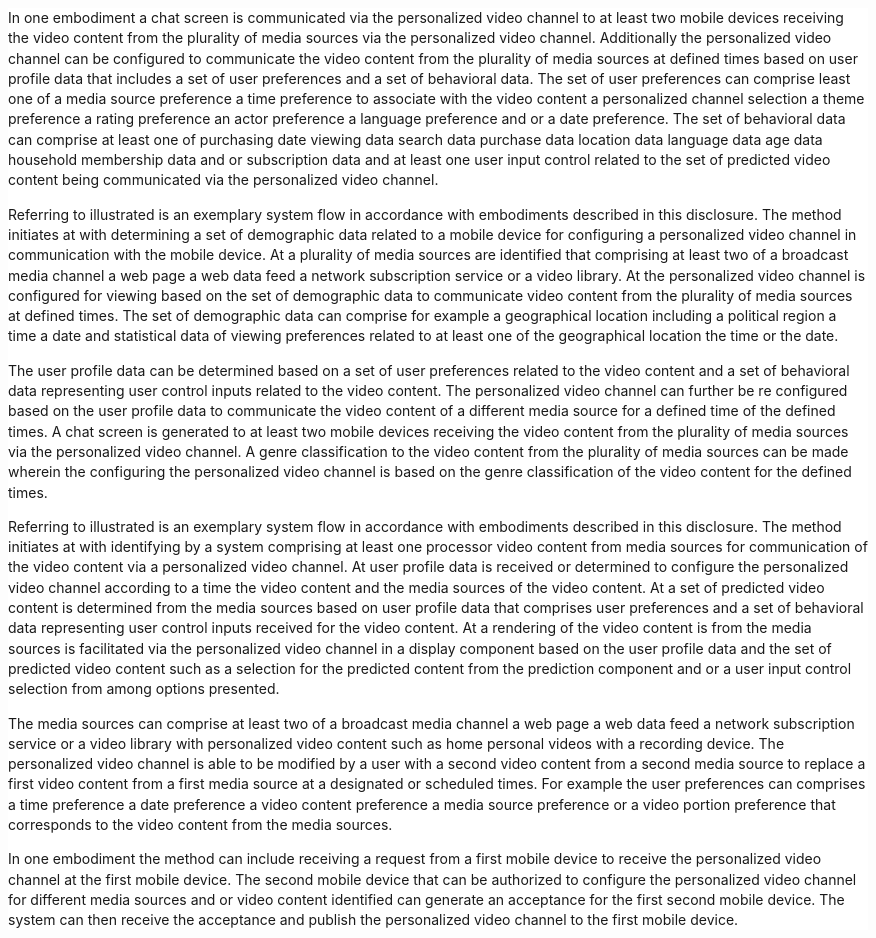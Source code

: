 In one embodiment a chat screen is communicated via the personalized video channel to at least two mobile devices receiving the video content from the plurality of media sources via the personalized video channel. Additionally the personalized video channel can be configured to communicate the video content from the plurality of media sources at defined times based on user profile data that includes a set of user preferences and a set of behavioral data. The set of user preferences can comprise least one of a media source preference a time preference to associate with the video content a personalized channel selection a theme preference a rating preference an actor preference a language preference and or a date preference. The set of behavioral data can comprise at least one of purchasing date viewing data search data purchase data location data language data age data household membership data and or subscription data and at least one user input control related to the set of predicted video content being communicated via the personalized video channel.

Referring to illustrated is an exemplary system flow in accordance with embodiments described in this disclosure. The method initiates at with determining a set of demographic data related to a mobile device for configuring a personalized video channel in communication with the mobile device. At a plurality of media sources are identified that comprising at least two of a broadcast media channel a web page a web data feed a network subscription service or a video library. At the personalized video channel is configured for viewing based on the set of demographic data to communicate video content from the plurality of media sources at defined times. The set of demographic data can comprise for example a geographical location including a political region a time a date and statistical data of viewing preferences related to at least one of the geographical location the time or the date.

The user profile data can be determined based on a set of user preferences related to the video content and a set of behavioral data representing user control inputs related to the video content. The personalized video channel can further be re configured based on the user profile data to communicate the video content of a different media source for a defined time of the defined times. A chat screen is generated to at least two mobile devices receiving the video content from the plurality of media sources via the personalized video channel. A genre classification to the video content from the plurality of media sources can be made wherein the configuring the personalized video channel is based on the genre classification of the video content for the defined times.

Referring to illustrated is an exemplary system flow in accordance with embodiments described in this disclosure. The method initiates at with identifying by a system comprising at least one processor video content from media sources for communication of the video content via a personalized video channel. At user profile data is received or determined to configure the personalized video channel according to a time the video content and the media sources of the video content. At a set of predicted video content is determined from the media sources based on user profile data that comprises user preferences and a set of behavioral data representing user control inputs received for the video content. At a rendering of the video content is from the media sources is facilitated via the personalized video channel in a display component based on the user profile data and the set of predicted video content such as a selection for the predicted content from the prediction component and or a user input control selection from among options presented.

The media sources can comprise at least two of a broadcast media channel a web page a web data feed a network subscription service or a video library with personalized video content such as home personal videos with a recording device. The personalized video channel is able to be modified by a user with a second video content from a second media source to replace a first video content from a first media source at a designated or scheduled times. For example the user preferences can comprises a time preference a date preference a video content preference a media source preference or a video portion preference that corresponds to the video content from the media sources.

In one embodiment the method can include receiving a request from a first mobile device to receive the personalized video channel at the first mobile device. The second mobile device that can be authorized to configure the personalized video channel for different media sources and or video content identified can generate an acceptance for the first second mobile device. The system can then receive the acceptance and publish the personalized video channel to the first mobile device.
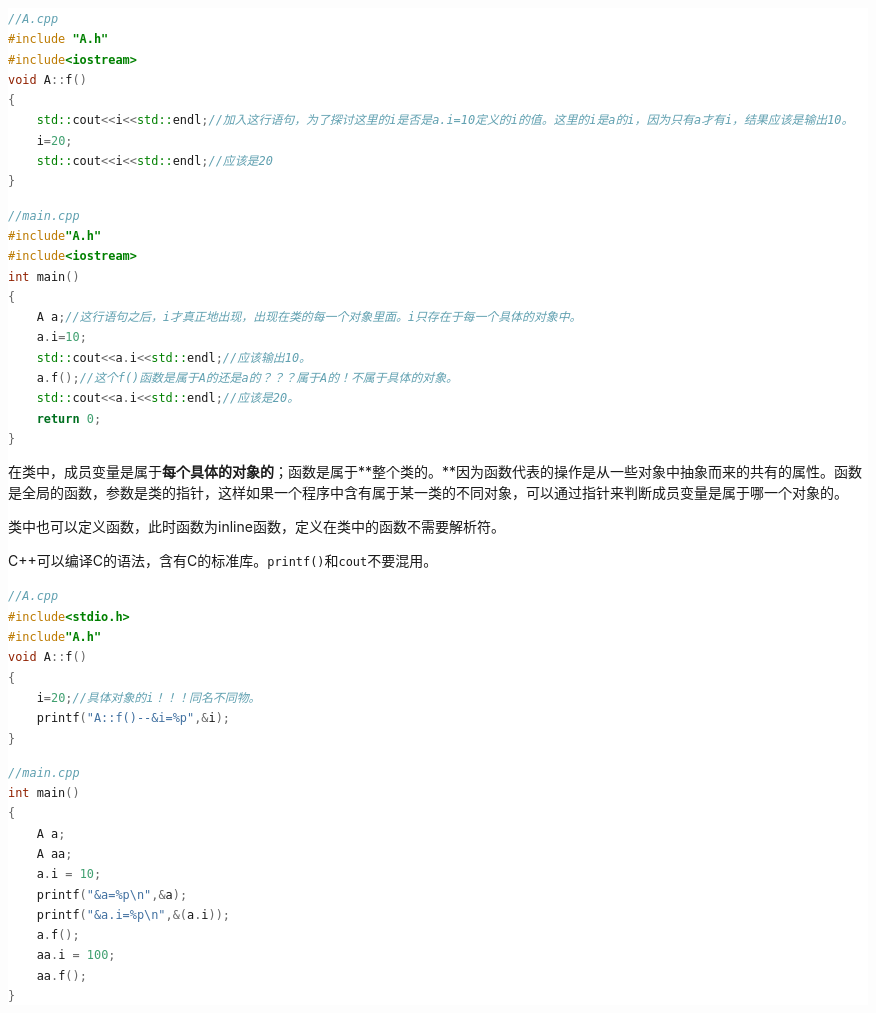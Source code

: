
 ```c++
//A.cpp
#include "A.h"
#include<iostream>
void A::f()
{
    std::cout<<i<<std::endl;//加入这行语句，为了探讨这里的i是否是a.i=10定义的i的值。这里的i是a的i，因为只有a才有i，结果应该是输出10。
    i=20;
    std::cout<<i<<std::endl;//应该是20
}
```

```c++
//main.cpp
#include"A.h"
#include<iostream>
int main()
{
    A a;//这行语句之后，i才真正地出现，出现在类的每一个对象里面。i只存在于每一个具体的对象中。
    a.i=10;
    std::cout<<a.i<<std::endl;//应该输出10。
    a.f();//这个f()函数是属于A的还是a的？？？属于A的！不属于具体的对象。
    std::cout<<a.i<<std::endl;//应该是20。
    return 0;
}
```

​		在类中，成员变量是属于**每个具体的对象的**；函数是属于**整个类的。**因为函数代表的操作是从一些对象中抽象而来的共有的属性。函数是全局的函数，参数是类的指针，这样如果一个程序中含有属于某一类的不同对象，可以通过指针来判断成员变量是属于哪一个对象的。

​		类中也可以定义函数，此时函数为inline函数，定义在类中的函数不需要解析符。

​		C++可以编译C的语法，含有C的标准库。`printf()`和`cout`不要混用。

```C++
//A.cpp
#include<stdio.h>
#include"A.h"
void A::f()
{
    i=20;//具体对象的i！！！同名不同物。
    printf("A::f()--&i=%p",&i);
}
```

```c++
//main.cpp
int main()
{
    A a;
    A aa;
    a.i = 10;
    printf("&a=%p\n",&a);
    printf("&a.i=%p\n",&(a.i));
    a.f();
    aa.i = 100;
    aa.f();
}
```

**Activity**
Copy the records exactly. Skip the pictures.

**Completed exercise**
Source code

: In one embodiment a chat screen is communicated via the personalized video channel to at least two mobile devices receiving the video content from the plurality of media sources via the personalized video channel. Additionally the personalized video channel can be configured to communicate the video content from the plurality of media sources at defined times based on user profile data that includes a set of user preferences and a set of behavioral data. The set of user preferences can comprise least one of a media source preference a time preference to associate with the video content a personalized channel selection a theme preference a rating preference an actor preference a language preference and or a date preference. The set of behavioral data can comprise at least one of purchasing date viewing data search data purchase data location data language data age data household membership data and or subscription data and at least one user input control related to the set of predicted video content being communicated via the personalized video channel.

Referring to illustrated is an exemplary system flow in accordance with embodiments described in this disclosure. The method initiates at with determining a set of demographic data related to a mobile device for configuring a personalized video channel in communication with the mobile device. At a plurality of media sources are identified that comprising at least two of a broadcast media channel a web page a web data feed a network subscription service or a video library. At the personalized video channel is configured for viewing based on the set of demographic data to communicate video content from the plurality of media sources at defined times. The set of demographic data can comprise for example a geographical location including a political region a time a date and statistical data of viewing preferences related to at least one of the geographical location the time or the date.

The user profile data can be determined based on a set of user preferences related to the video content and a set of behavioral data representing user control inputs related to the video content. The personalized video channel can further be re configured based on the user profile data to communicate the video content of a different media source for a defined time of the defined times. A chat screen is generated to at least two mobile devices receiving the video content from the plurality of media sources via the personalized video channel. A genre classification to the video content from the plurality of media sources can be made wherein the configuring the personalized video channel is based on the genre classification of the video content for the defined times.

Referring to illustrated is an exemplary system flow in accordance with embodiments described in this disclosure. The method initiates at with identifying by a system comprising at least one processor video content from media sources for communication of the video content via a personalized video channel. At user profile data is received or determined to configure the personalized video channel according to a time the video content and the media sources of the video content. At a set of predicted video content is determined from the media sources based on user profile data that comprises user preferences and a set of behavioral data representing user control inputs received for the video content. At a rendering of the video content is from the media sources is facilitated via the personalized video channel in a display component based on the user profile data and the set of predicted video content such as a selection for the predicted content from the prediction component and or a user input control selection from among options presented.

The media sources can comprise at least two of a broadcast media channel a web page a web data feed a network subscription service or a video library with personalized video content such as home personal videos with a recording device. The personalized video channel is able to be modified by a user with a second video content from a second media source to replace a first video content from a first media source at a designated or scheduled times. For example the user preferences can comprises a time preference a date preference a video content preference a media source preference or a video portion preference that corresponds to the video content from the media sources.

In one embodiment the method can include receiving a request from a first mobile device to receive the personalized video channel at the first mobile device. The second mobile device that can be authorized to configure the personalized video channel for different media sources and or video content identified can generate an acceptance for the first second mobile device. The system can then receive the acceptance and publish the personalized video channel to the first mobile device.
Source code

:
 ```c++
//A.cpp
#include "A.h"
#include<iostream>
void A::f()
{
    std::cout<<i<<std::endl;//加入这行语句，为了探讨这里的i是否是a.i=10定义的i的值。这里的i是a的i，因为只有a才有i，结果应该是输出10。
    i=20;
    std::cout<<i<<std::endl;//应该是20
}
```

```c++
//main.cpp
#include"A.h"
#include<iostream>
int main()
{
    A a;//这行语句之后，i才真正地出现，出现在类的每一个对象里面。i只存在于每一个具体的对象中。
    a.i=10;
    std::cout<<a.i<<std::endl;//应该输出10。
    a.f();//这个f()函数是属于A的还是a的？？？属于A的！不属于具体的对象。
    std::cout<<a.i<<std::endl;//应该是20。
    return 0;
}
```

​		在类中，成员变量是属于**每个具体的对象的**；函数是属于**整个类的。**因为函数代表的操作是从一些对象中抽象而来的共有的属性。函数是全局的函数，参数是类的指针，这样如果一个程序中含有属于某一类的不同对象，可以通过指针来判断成员变量是属于哪一个对象的。

​		类中也可以定义函数，此时函数为inline函数，定义在类中的函数不需要解析符。

​		C++可以编译C的语法，含有C的标准库。`printf()`和`cout`不要混用。

```C++
//A.cpp
#include<stdio.h>
#include"A.h"
void A::f()
{
    i=20;//具体对象的i！！！同名不同物。
    printf("A::f()--&i=%p",&i);
}
```

```c++
//main.cpp
int main()
{
    A a;
    A aa;
    a.i = 10;
    printf("&a=%p\n",&a);
    printf("&a.i=%p\n",&(a.i));
    a.f();
    aa.i = 100;
    aa.f();
}
```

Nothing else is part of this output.